__Record set__
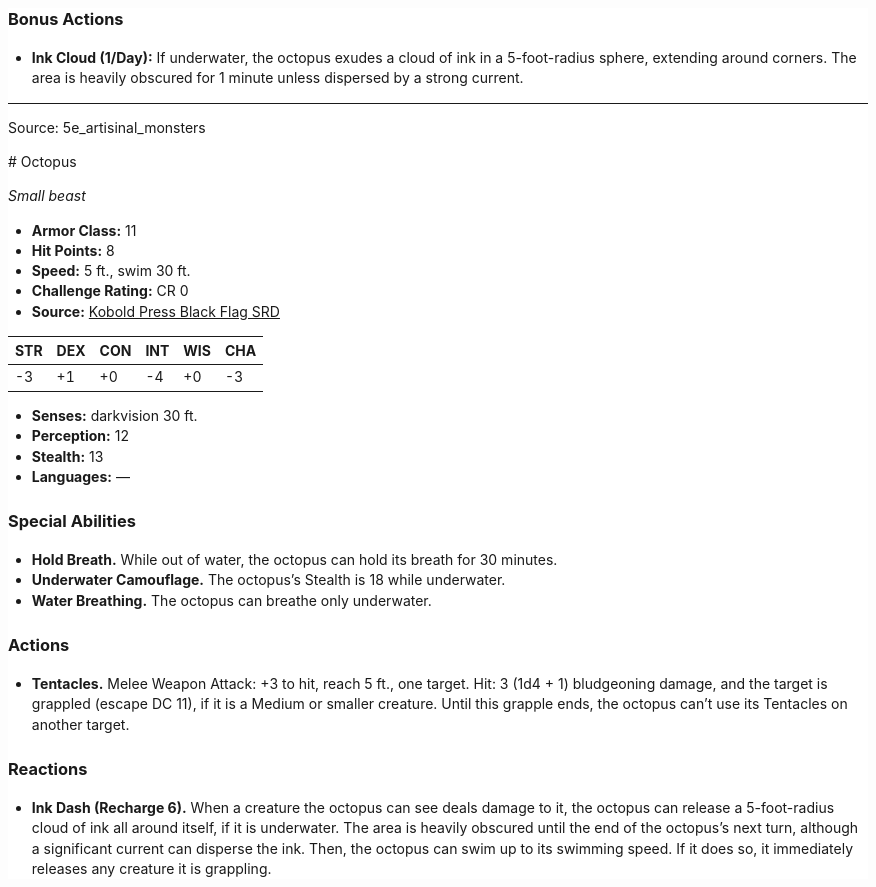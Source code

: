 ### Bonus Actions

- **Ink Cloud (1/Day):** If underwater, the octopus exudes a cloud of ink in a 5-foot-radius sphere, extending around corners. The area is heavily obscured for 1 minute unless dispersed by a strong current.


</statblock>




---

Source: 5e_artisinal_monsters

<statblock>
# Octopus

*Small beast*

- **Armor Class:** 11
- **Hit Points:** 8
- **Speed:** 5 ft., swim 30 ft.
- **Challenge Rating:** CR 0
- **Source:** [Kobold Press Black Flag SRD](https://koboldpress.com/black-flag-roleplaying/)

| STR | DEX | CON | INT | WIS | CHA |
| --- | --- | --- | --- | --- | --- |
| -3 | +1 | +0 | -4 | +0 | -3 |

- **Senses:** darkvision 30 ft.
- **Perception:** 12
- **Stealth:** 13
- **Languages:** —

### Special Abilities

- **Hold Breath.** While out of water, the octopus can hold its breath for 30 minutes.
- **Underwater Camouflage.** The octopus’s Stealth is 18 while underwater.
- **Water Breathing.** The octopus can breathe only underwater.

### Actions

- **Tentacles.** Melee Weapon Attack: +3 to hit, reach 5 ft., one target. Hit: 3 (1d4 + 1) bludgeoning damage, and the target is grappled (escape DC 11), if it is a Medium or smaller creature. Until this grapple ends, the octopus can’t use its Tentacles on another target.

### Reactions

- **Ink Dash (Recharge 6).** When a creature the octopus can see deals damage to it, the octopus can release a 5-foot-radius cloud of ink all around itself, if it is underwater. The area is heavily obscured until the end of the octopus’s next turn, although a significant current can disperse the ink. Then, the octopus can swim up to its swimming speed. If it does so, it immediately releases any creature it is grappling.

</statblock>


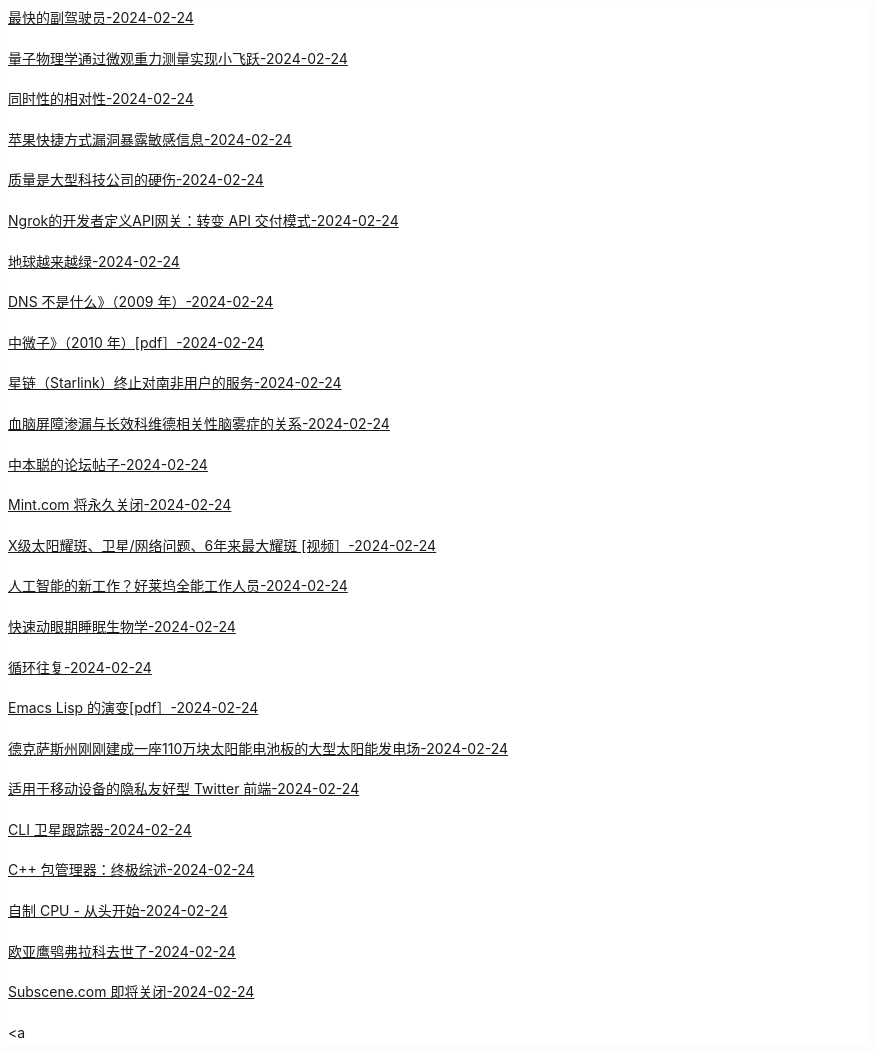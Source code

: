 <a target=_blank rel=nofollow href="https://supermaven.com/" >最快的副驾驶员-2024-02-24</a><br/><br/><a target=_blank rel=nofollow href="https://www.theguardian.com/science/2024/feb/23/quantum-physics-microscopic-gravity-discovery" >量子物理学通过微观重力测量实现小飞跃-2024-02-24</a><br/><br/><a target=_blank rel=nofollow href="https://en.wikipedia.org/wiki/Relativity_of_simultaneity" >同时性的相对性-2024-02-24</a><br/><br/><a target=_blank rel=nofollow href="https://www.securityweek.com/apple-shortcuts-vulnerability-exposes-sensitive-information/" >苹果快捷方式漏洞暴露敏感信息-2024-02-24</a><br/><br/><a target=_blank rel=nofollow href="https://www.pcloadletter.dev/blog/big-tech-quality/" >质量是大型科技公司的硬伤-2024-02-24</a><br/><br/><a target=_blank rel=nofollow href="https://ngrok.com/blog-post/introducing-ngrok-api-gateway" >Ngrok的开发者定义API网关：转变 API 交付模式-2024-02-24</a><br/><br/><a target=_blank rel=nofollow href="https://www.vox.com/down-to-earth/2024/2/7/24057308/earth-global-greening-climate-change-carbon" >地球越来越绿-2024-02-24</a><br/><br/><a target=_blank rel=nofollow href="https://queue.acm.org/detail.cfm?id=1647302" >DNS 不是什么》（2009 年）-2024-02-24</a><br/><br/><a target=_blank rel=nofollow href="http://theor.jinr.ru/~vnaumov/Eng/JINR_Lectures/books/Close2010.pdf" >中微子》（2010 年）[pdf］-2024-02-24</a><br/><br/><a target=_blank rel=nofollow href="https://newschat.ng/topic/starlink-terminates-service-for-south-african-users-114" >星链（Starlink）终止对南非用户的服务-2024-02-24</a><br/><br/><a target=_blank rel=nofollow href="https://www.nature.com/articles/s41593-024-01576-9" >血脑屏障渗漏与长效科维德相关性脑雾症的关系-2024-02-24</a><br/><br/><a target=_blank rel=nofollow href="https://satoshi.nakamotoinstitute.org/posts/" >中本聪的论坛帖子-2024-02-24</a><br/><br/><a target=_blank rel=nofollow href="https://riabiz.com/a/2023/11/16/embattled-mintcom-is-shutting-for-good-weeks-after-fidelity-finally-cut-off-free-screen-scraped-data-that-was-at-the-heart-of-its-business-model" >Mint.com 将永久关闭-2024-02-24</a><br/><br/><a target=_blank rel=nofollow href="https://www.youtube.com/watch?v=IqLP_-OUeQo" >X级太阳耀斑、卫星/网络问题、6年来最大耀斑 [视频］-2024-02-24</a><br/><br/><a target=_blank rel=nofollow href="https://www.hollywoodreporter.com/business/business-news/openai-sora-crew-1235831083/" >人工智能的新工作？好莱坞全能工作人员-2024-02-24</a><br/><br/><a target=_blank rel=nofollow href="https://www.ncbi.nlm.nih.gov/pmc/articles/PMC5846126/" >快速动眼期睡眠生物学-2024-02-24</a><br/><br/><a target=_blank rel=nofollow href="https://coredumped.dev/2024/02/23/cycles-all-way-down/" >循环往复-2024-02-24</a><br/><br/><a target=_blank rel=nofollow href="https://dl.acm.org/doi/pdf/10.1145/3386324" >Emacs Lisp 的演变[pdf］-2024-02-24</a><br/><br/><a target=_blank rel=nofollow href="https://electrek.co/2024/02/23/texas-just-got-an-enormous-1-1-million-panel-solar-farm/" >德克萨斯州刚刚建成一座110万块太阳能电池板的大型太阳能发电场-2024-02-24</a><br/><br/><a target=_blank rel=nofollow href="https://fritter.cc/" >适用于移动设备的隐私友好型 Twitter 前端-2024-02-24</a><br/><br/><a target=_blank rel=nofollow href="https://twitter.com/RyanDotElliott/status/1761173882147422689" >CLI 卫星跟踪器-2024-02-24</a><br/><br/><a target=_blank rel=nofollow href="https://moderncppdevops.com/pkg-mngr-roundup/" >C++ 包管理器：终极综述-2024-02-24</a><br/><br/><a target=_blank rel=nofollow href="https://3.14.by/en/read/homemade-cpus" >自制 CPU - 从头开始-2024-02-24</a><br/><br/><a target=_blank rel=nofollow href="https://newsroom.wcs.org/News-Releases/articleType/ArticleView/articleId/22056/Flaco-the-Eurasian-Eagle-Owl-Has-Died.aspx" >欧亚鹰鸮弗拉科去世了-2024-02-24</a><br/><br/><a target=_blank rel=nofollow href="https://forum.subscene.com/topic/attention-subscene-is-shutting-down?page=1#post-8b277f26-b0bd-4448-add6-b120002a39a6" >Subscene.com 即将关闭-2024-02-24</a><br/><br/><a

__Task objective__
Every record above must be given again exactly; drop the pictures.

__Problem solution__
Source code

: ### Bonus Actions

- **Ink Cloud (1/Day):** If underwater, the octopus exudes a cloud of ink in a 5-foot-radius sphere, extending around corners. The area is heavily obscured for 1 minute unless dispersed by a strong current.


</statblock>




---

Source: 5e_artisinal_monsters

<statblock>
# Octopus

*Small beast*

- **Armor Class:** 11
- **Hit Points:** 8
- **Speed:** 5 ft., swim 30 ft.
- **Challenge Rating:** CR 0
- **Source:** [Kobold Press Black Flag SRD](https://koboldpress.com/black-flag-roleplaying/)

| STR | DEX | CON | INT | WIS | CHA |
| --- | --- | --- | --- | --- | --- |
| -3 | +1 | +0 | -4 | +0 | -3 |

- **Senses:** darkvision 30 ft.
- **Perception:** 12
- **Stealth:** 13
- **Languages:** —

### Special Abilities

- **Hold Breath.** While out of water, the octopus can hold its breath for 30 minutes.
- **Underwater Camouflage.** The octopus’s Stealth is 18 while underwater.
- **Water Breathing.** The octopus can breathe only underwater.

### Actions

- **Tentacles.** Melee Weapon Attack: +3 to hit, reach 5 ft., one target. Hit: 3 (1d4 + 1) bludgeoning damage, and the target is grappled (escape DC 11), if it is a Medium or smaller creature. Until this grapple ends, the octopus can’t use its Tentacles on another target.

### Reactions

- **Ink Dash (Recharge 6).** When a creature the octopus can see deals damage to it, the octopus can release a 5-foot-radius cloud of ink all around itself, if it is underwater. The area is heavily obscured until the end of the octopus’s next turn, although a significant current can disperse the ink. Then, the octopus can swim up to its swimming speed. If it does so, it immediately releases any creature it is grappling.

</statblock>


Source code

: <a target=_blank rel=nofollow href="https://supermaven.com/" >最快的副驾驶员-2024-02-24</a><br/><br/><a target=_blank rel=nofollow href="https://www.theguardian.com/science/2024/feb/23/quantum-physics-microscopic-gravity-discovery" >量子物理学通过微观重力测量实现小飞跃-2024-02-24</a><br/><br/><a target=_blank rel=nofollow href="https://en.wikipedia.org/wiki/Relativity_of_simultaneity" >同时性的相对性-2024-02-24</a><br/><br/><a target=_blank rel=nofollow href="https://www.securityweek.com/apple-shortcuts-vulnerability-exposes-sensitive-information/" >苹果快捷方式漏洞暴露敏感信息-2024-02-24</a><br/><br/><a target=_blank rel=nofollow href="https://www.pcloadletter.dev/blog/big-tech-quality/" >质量是大型科技公司的硬伤-2024-02-24</a><br/><br/><a target=_blank rel=nofollow href="https://ngrok.com/blog-post/introducing-ngrok-api-gateway" >Ngrok的开发者定义API网关：转变 API 交付模式-2024-02-24</a><br/><br/><a target=_blank rel=nofollow href="https://www.vox.com/down-to-earth/2024/2/7/24057308/earth-global-greening-climate-change-carbon" >地球越来越绿-2024-02-24</a><br/><br/><a target=_blank rel=nofollow href="https://queue.acm.org/detail.cfm?id=1647302" >DNS 不是什么》（2009 年）-2024-02-24</a><br/><br/><a target=_blank rel=nofollow href="http://theor.jinr.ru/~vnaumov/Eng/JINR_Lectures/books/Close2010.pdf" >中微子》（2010 年）[pdf］-2024-02-24</a><br/><br/><a target=_blank rel=nofollow href="https://newschat.ng/topic/starlink-terminates-service-for-south-african-users-114" >星链（Starlink）终止对南非用户的服务-2024-02-24</a><br/><br/><a target=_blank rel=nofollow href="https://www.nature.com/articles/s41593-024-01576-9" >血脑屏障渗漏与长效科维德相关性脑雾症的关系-2024-02-24</a><br/><br/><a target=_blank rel=nofollow href="https://satoshi.nakamotoinstitute.org/posts/" >中本聪的论坛帖子-2024-02-24</a><br/><br/><a target=_blank rel=nofollow href="https://riabiz.com/a/2023/11/16/embattled-mintcom-is-shutting-for-good-weeks-after-fidelity-finally-cut-off-free-screen-scraped-data-that-was-at-the-heart-of-its-business-model" >Mint.com 将永久关闭-2024-02-24</a><br/><br/><a target=_blank rel=nofollow href="https://www.youtube.com/watch?v=IqLP_-OUeQo" >X级太阳耀斑、卫星/网络问题、6年来最大耀斑 [视频］-2024-02-24</a><br/><br/><a target=_blank rel=nofollow href="https://www.hollywoodreporter.com/business/business-news/openai-sora-crew-1235831083/" >人工智能的新工作？好莱坞全能工作人员-2024-02-24</a><br/><br/><a target=_blank rel=nofollow href="https://www.ncbi.nlm.nih.gov/pmc/articles/PMC5846126/" >快速动眼期睡眠生物学-2024-02-24</a><br/><br/><a target=_blank rel=nofollow href="https://coredumped.dev/2024/02/23/cycles-all-way-down/" >循环往复-2024-02-24</a><br/><br/><a target=_blank rel=nofollow href="https://dl.acm.org/doi/pdf/10.1145/3386324" >Emacs Lisp 的演变[pdf］-2024-02-24</a><br/><br/><a target=_blank rel=nofollow href="https://electrek.co/2024/02/23/texas-just-got-an-enormous-1-1-million-panel-solar-farm/" >德克萨斯州刚刚建成一座110万块太阳能电池板的大型太阳能发电场-2024-02-24</a><br/><br/><a target=_blank rel=nofollow href="https://fritter.cc/" >适用于移动设备的隐私友好型 Twitter 前端-2024-02-24</a><br/><br/><a target=_blank rel=nofollow href="https://twitter.com/RyanDotElliott/status/1761173882147422689" >CLI 卫星跟踪器-2024-02-24</a><br/><br/><a target=_blank rel=nofollow href="https://moderncppdevops.com/pkg-mngr-roundup/" >C++ 包管理器：终极综述-2024-02-24</a><br/><br/><a target=_blank rel=nofollow href="https://3.14.by/en/read/homemade-cpus" >自制 CPU - 从头开始-2024-02-24</a><br/><br/><a target=_blank rel=nofollow href="https://newsroom.wcs.org/News-Releases/articleType/ArticleView/articleId/22056/Flaco-the-Eurasian-Eagle-Owl-Has-Died.aspx" >欧亚鹰鸮弗拉科去世了-2024-02-24</a><br/><br/><a target=_blank rel=nofollow href="https://forum.subscene.com/topic/attention-subscene-is-shutting-down?page=1#post-8b277f26-b0bd-4448-add6-b120002a39a6" >Subscene.com 即将关闭-2024-02-24</a><br/><br/><a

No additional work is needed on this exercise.